Thursday, 20 November 2014

Otter Cubs

Today was another fantastic day; though not very warm we had sunshine all day bringing the best out of the autumn colours.    I would never have advised anyone to visit Skye in November, but after yesterday and today, I have changed my mind.  There are two things predictable about the weather on Skye, firstly its unpredictability, and secondly the worthlessness of Met Office forecasts.
Loch Ainort and the Red Hills
Not wanting to waste a brilliant day, we spent it on the croft looking for wildlife, particularly the otter family we saw yesterday.   Around 10am I saw them in the little sandy bay west of the croft (coarse sand / fine shingle would be a more accurate description)   I went out in the canoe and saw one of the cubs camouflaged in the kelp but there was no sign of the mother or the other cub.

After a picnic lunch I went out again and this time found the two cubs and watched them for thirty minutes or more.   I took the canoe in fairly close but not too close to scare them.   In and out of the water, up and under the kelp, coming close to the canoe in an innocent, inquisitive way. And almost fearless.
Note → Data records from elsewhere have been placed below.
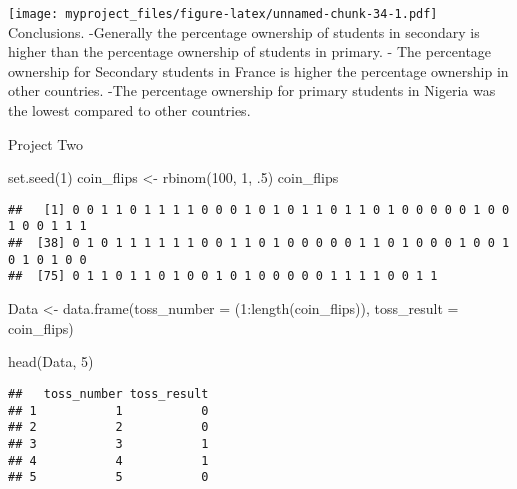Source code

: \documentclass[
]{article}
\newenvironment{Shaded}{\begin{snugshade}}{\end{snugshade}}
\newcommand{\AttributeTok}[1]{\textcolor[rgb]{0.77,0.63,0.00}{#1}}
\newcommand{\DecValTok}[1]{\textcolor[rgb]{0.00,0.00,0.81}{#1}}
\newcommand{\FunctionTok}[1]{\textcolor[rgb]{0.00,0.00,0.00}{#1}}
\newcommand{\NormalTok}[1]{#1}
\newcommand{\OtherTok}[1]{\textcolor[rgb]{0.56,0.35,0.01}{#1}}
\newcommand{\SpecialCharTok}[1]{\textcolor[rgb]{0.00,0.00,0.00}{#1}}
\begin{document}
\texttt{[image: myproject\_files/figure-latex/unnamed-chunk-34-1.pdf]}
Conclusions. -Generally the percentage ownership of students in
secondary is higher than the percentage ownership of students in
primary. - The percentage ownership for Secondary students in France is
higher the percentage ownership in other countries. -The percentage
ownership for primary students in Nigeria was the lowest compared to
other countries.

Project Two

\begin{Shaded}
\begin{Highlighting}[]
\FunctionTok{set.seed}\NormalTok{(}\DecValTok{1}\NormalTok{)}
\NormalTok{coin\_flips }\OtherTok{\textless{}{-}} \FunctionTok{rbinom}\NormalTok{(}\DecValTok{100}\NormalTok{, }\DecValTok{1}\NormalTok{, .}\DecValTok{5}\NormalTok{)}
\NormalTok{coin\_flips}
\end{Highlighting}
\end{Shaded}

\begin{verbatim}
##   [1] 0 0 1 1 0 1 1 1 1 0 0 0 1 0 1 0 1 1 0 1 1 0 1 0 0 0 0 0 1 0 0 1 0 0 1 1 1
##  [38] 0 1 0 1 1 1 1 1 1 0 0 1 1 0 1 0 0 0 0 0 1 1 0 1 0 0 0 1 0 0 1 0 1 0 1 0 0
##  [75] 0 1 1 0 1 1 0 1 0 0 1 0 1 0 0 0 0 0 1 1 1 1 0 0 1 1
\end{verbatim}

\begin{Shaded}
\begin{Highlighting}[]
\NormalTok{Data }\OtherTok{\textless{}{-}} \FunctionTok{data.frame}\NormalTok{(}\AttributeTok{toss\_number =}\NormalTok{ (}\DecValTok{1}\SpecialCharTok{:}\FunctionTok{length}\NormalTok{(coin\_flips)), }\AttributeTok{toss\_result =}\NormalTok{ coin\_flips)}

\FunctionTok{head}\NormalTok{(Data, }\DecValTok{5}\NormalTok{)}
\end{Highlighting}
\end{Shaded}

\begin{verbatim}
##   toss_number toss_result
## 1           1           0
## 2           2           0
## 3           3           1
## 4           4           1
## 5           5           0
\end{verbatim}
\end{document}
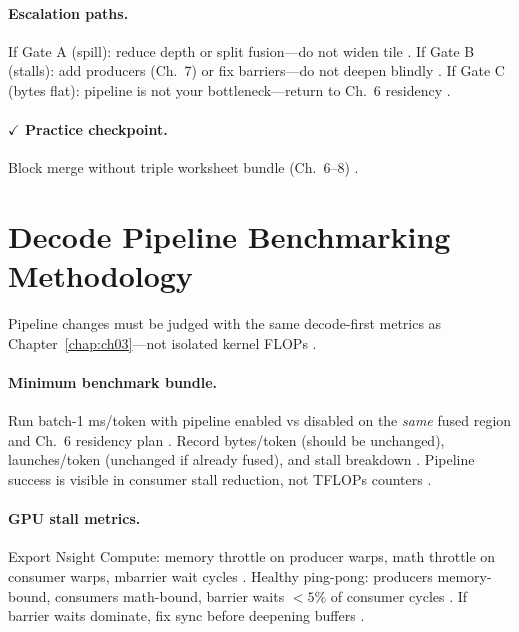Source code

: \paragraph{Escalation paths.}
If Gate A (spill): reduce depth or split fusion---do not widen tile \citep{memoryfloor2026,yirage2026,dao2022flashattention}.
If Gate B (stalls): add producers (Ch.~7) or fix barriers---do not deepen blindly \citep{shah2024flashattention3,semianalysis2024tma}.
If Gate C (bytes flat): pipeline is not your bottleneck---return to Ch.~6 residency \citep{taxbreak2026,chen2020compilerbasedhardw,patel2025llminference}.

\paragraph{$\checkmark$ Practice checkpoint.}
Block merge without triple worksheet bundle (Ch.~6--8) \citep{yirage2026,chen2020compilerbasedhardw,taxbreak2026}.

\section{Decode Pipeline Benchmarking Methodology}
\label{sec:ch08_pipeline_benchmarking}

Pipeline changes must be judged with the same decode-first metrics as Chapter~\ref{chap:ch03}---not isolated kernel FLOPs \citep{patel2025llminference,kwon2023vllm,taxbreak2026}.

\paragraph{Minimum benchmark bundle.}
Run batch-1 ms/token with pipeline enabled vs disabled on the \emph{same} fused region and Ch.~6 residency plan \citep{yirage2026,dao2022flashattention,memoryfloor2026}.
Record bytes/token (should be unchanged), launches/token (unchanged if already fused), and stall breakdown \citep{taxbreak2026,shah2024flashattention3,chen2020compilerbasedhardw}.
Pipeline success is visible in consumer stall reduction, not TFLOPs counters \citep{patel2025llminference,semianalysis2024tma}.

\paragraph{GPU stall metrics.}
Export Nsight Compute: memory throttle on producer warps, math throttle on consumer warps, mbarrier wait cycles \citep{shah2024flashattention3,nvidia2022hopper,yirage2026}.
Healthy ping-pong: producers memory-bound, consumers math-bound, barrier waits ${\lt}5\%$ of consumer cycles \citep{semianalysis2024tma,memoryfloor2026,taxbreak2026}.
If barrier waits dominate, fix sync before deepening buffers \citep{patel2025llminference,chen2020compilerbasedhardw}.

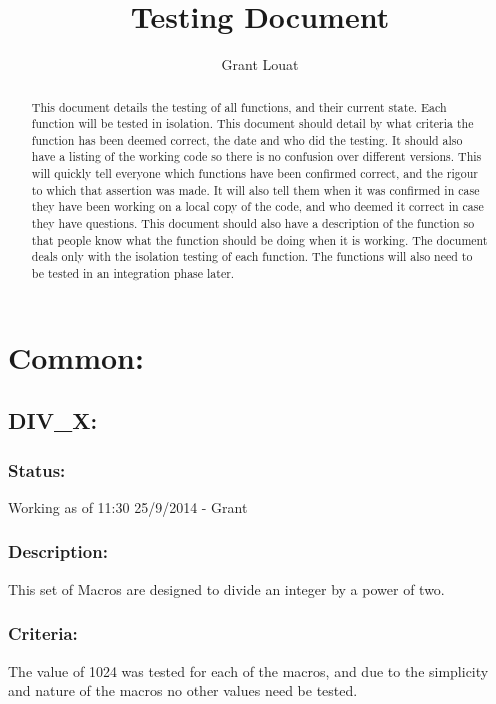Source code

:\documentclass[]{article}
\title{Testing Document}
\author{Grant Louat}
\begin{document}
\maketitle

\begin{abstract}
This document details the testing of all functions, and their current state. Each function will be tested in isolation. This document should detail by what criteria the function has been deemed correct, the date and who did the testing. It should also have a listing of the working code so there is no confusion over different versions. This will quickly tell everyone which functions have been confirmed correct, and the rigour to which that assertion was made. It will also tell them when it was confirmed in case they have been working on a local copy of the code, and who deemed it correct in case they have questions. This document should also have a description of the function so that people know what the function should be doing when it is working.\newline
The document deals only with the isolation testing of each function. The functions will also need to be tested in an integration phase later.
\end{abstract}

\section{Common:}

\subsection{DIV\_X:}
\subsubsection{Status:}
Working as of 11:30 25/9/2014 - Grant

\subsubsection{Description:}
This set of Macros are designed to divide an integer by a power of two.

\subsubsection{Criteria:}
The value of 1024 was tested for each of the macros, and due to the simplicity and nature of the macros no other values need be tested.
\end{document}
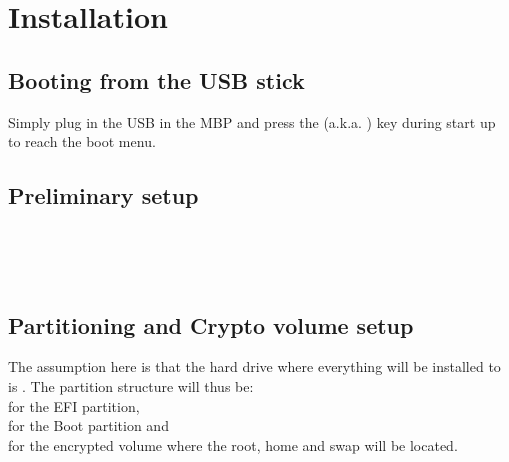 \section{Installation}

\subsection{Booting from the USB stick}

Simply plug in the USB in the MBP and press the  (a.k.a. ) key during start up
to reach the boot menu.

\subsection{Preliminary setup}

\begin{itemize-steps}
	\item {}\\
	\item {}\\
\end{itemize-steps}

\subsection{Partitioning and Crypto volume setup}

The assumption here is that the hard drive where everything will be installed to is . The partition structure will thus be: \\
 for the EFI partition,\\
 for the Boot partition and\\
 for the encrypted volume where the root, home and swap will be located.\\

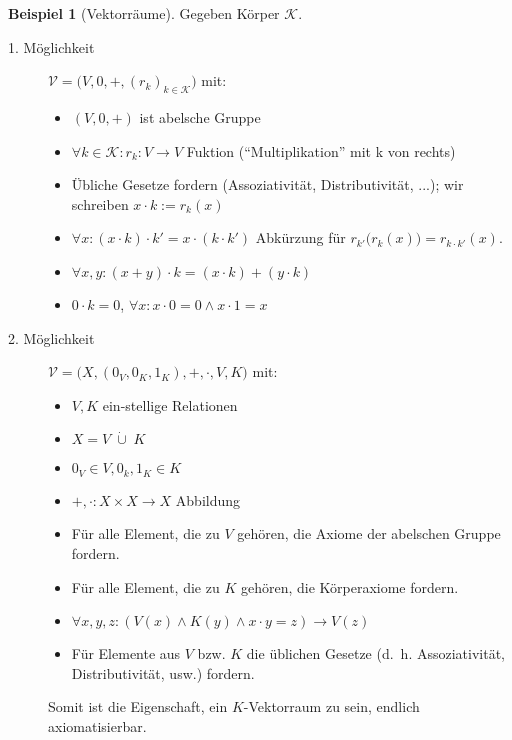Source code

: \documentclass{article}
\theoremstyle{definition}
\newtheorem*{bsp}{Beispiel}
\theoremstyle{plain}
\newcommand{\m}[1]{\mathcal{#1}}
\begin{document}
    \begin{bsp}[Vektorräume]
        Gegeben Körper $ \m{K} $.
        \begin{description}
            \item[1. Möglichkeit]
            $ \m{V} = \big(V, 0, +, (r_k)_{k \in \m{K}} \big) $ mit:
            \begin{itemize}
                \item $ (V, 0, +) $ ist abelsche Gruppe
                \item $ \forall k \in \m{K}: r_k : V \rightarrow V $ Fuktion (``Multiplikation'' mit k von rechts)
                \item Übliche Gesetze fordern (Assoziativität, Distributivität, ...); wir schreiben $ x \cdot k := r_k(x) $
                \item $ \forall x: (x \cdot k) \cdot k' = x \cdot (k \cdot k') $ Abkürzung für $ r_{k'}\big(r_k(x)\big) = r_{k \cdot k'}(x) $.
                \item $ \forall x, y: (x + y ) \cdot k = (x \cdot k) + (y \cdot k) $
                \item $ 0 \cdot k = 0 $, $ \forall x: x \cdot 0 = 0 \land x \cdot 1 = x $
            \end{itemize}

            \item[2. Möglichkeit]
            $ \m{V} = \big(X, (0_V, 0_K, 1_K), +, \cdot, V, K\big) $ mit:
            \begin{itemize}
                \item $ V , K $ ein-stellige Relationen
                \item $ X = V \; \dot\cup \; K $
                \item $ 0_V \in V, 0_k, 1_K \in K $
                \item $ +, \cdot : X \times X \rightarrow X $ Abbildung
                \item Für alle Element, die zu $ V $ gehören, die Axiome der abelschen Gruppe fordern.
                \item Für alle Element, die zu $ K $ gehören, die Körperaxiome fordern.
                \item $ \forall x, y, z: (V(x) \land K(y) \land x \cdot y = z) \rightarrow V(z) $
                \item Für Elemente aus $ V $ bzw. $ K $ die üblichen Gesetze (d.~h. Assoziativität, Distributivität, usw.) fordern.
            \end{itemize}
            Somit ist die Eigenschaft, ein $ K $-Vektorraum zu sein, endlich axiomatisierbar.


\end{description}
\end{bsp}
\end{document}
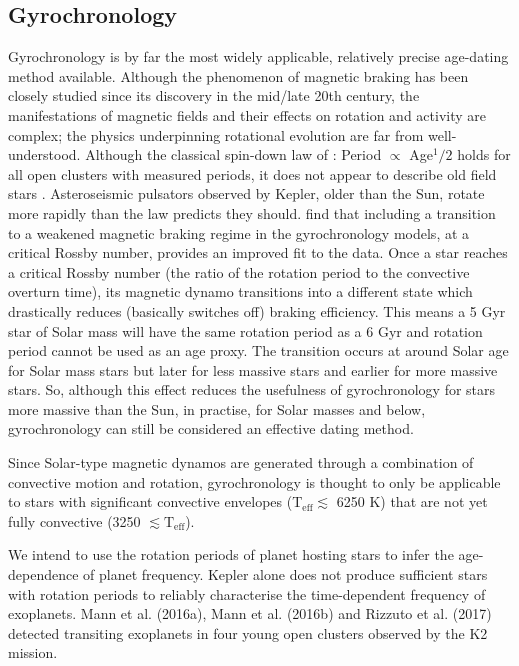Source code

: \documentclass[useAMS, usenatbib, preprint, 12pt]{aastex}
\begin{document}
\subsection{Gyrochronology}

Gyrochronology is by far the most widely applicable, relatively precise
age-dating method available.
Although the phenomenon of magnetic braking has been closely studied since its
discovery in the mid/late 20th century, the manifestations of magnetic fields
and their effects on rotation and activity are complex; the physics
underpinning rotational evolution are far from well-understood.
Although the classical spin-down law of \citet{skumanich1972}: Period
$\propto$ Age$^1/2$ holds for all open clusters with measured periods, it does
not appear to describe old field stars \citep{angus2015, vansaders2016}.
Asteroseismic pulsators observed by Kepler, older than the Sun, rotate more
rapidly than the \citet{skumanich1972} law predicts they should.
\citet{vansaders2016} find that including a transition to a weakened magnetic
braking regime in the gyrochronology models, at a critical Rossby number,
provides an improved fit to the data.
Once a star reaches a critical Rossby number (the ratio of the rotation
period to the convective overturn time), its magnetic dynamo transitions into
a different state which drastically reduces (basically switches off) braking
efficiency.
This means a 5 Gyr star of Solar mass will have the same rotation period as a
6 Gyr and rotation period cannot be used as an age proxy.
The transition occurs at around Solar age for Solar mass stars but later for
less massive stars and earlier for more massive stars.
So, although this effect reduces the usefulness of gyrochronology for stars
more massive than the Sun, in practise, for Solar masses and below,
gyrochronology can still be considered an effective dating method.

Since Solar-type magnetic dynamos are generated through a combination of
convective motion and rotation, gyrochronology is thought to only be
applicable to stars with significant convective envelopes (T$_{\mathrm{eff}}
\lesssim$ 6250 K) that are not yet fully convective (3250 $\lesssim \mathrm{T}
_{\mathrm{eff}}$).

We intend to use the rotation periods of planet hosting stars to infer the
age-dependence of planet frequency. Kepler alone does not produce sufficient
stars with rotation periods to reliably characterise the time-dependent
frequency of exoplanets.
Mann et al. (2016a), Mann et al. (2016b) and Rizzuto et al. (2017) detected
transiting exoplanets in four young open clusters observed by the K2 mission.
\end{document}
All the while I was wondering where the mother was; yesterday she had never been more than 5 metres from the cubs; today it looked as though they had been abandoned.   At about 15.30, back on land, I saw the cubs still where they had been, but still no mother.  Concerned for their welfare, because they cannot fend for themselves, I had a discussion with Grace Yoxon at the International Otter Survival Fund ( in Broadford.   I thought they were younger than they were - Grace estimated that they are three months old (I had not had time to work out their size and hence age from the measurements I made of one of the rocks they perched on) so we concluded that they would probably be fine, but I went back again just as it was getting dark and the tide was coming in.   They had gone, so fingers crossed, just a case of a home-alone cubs.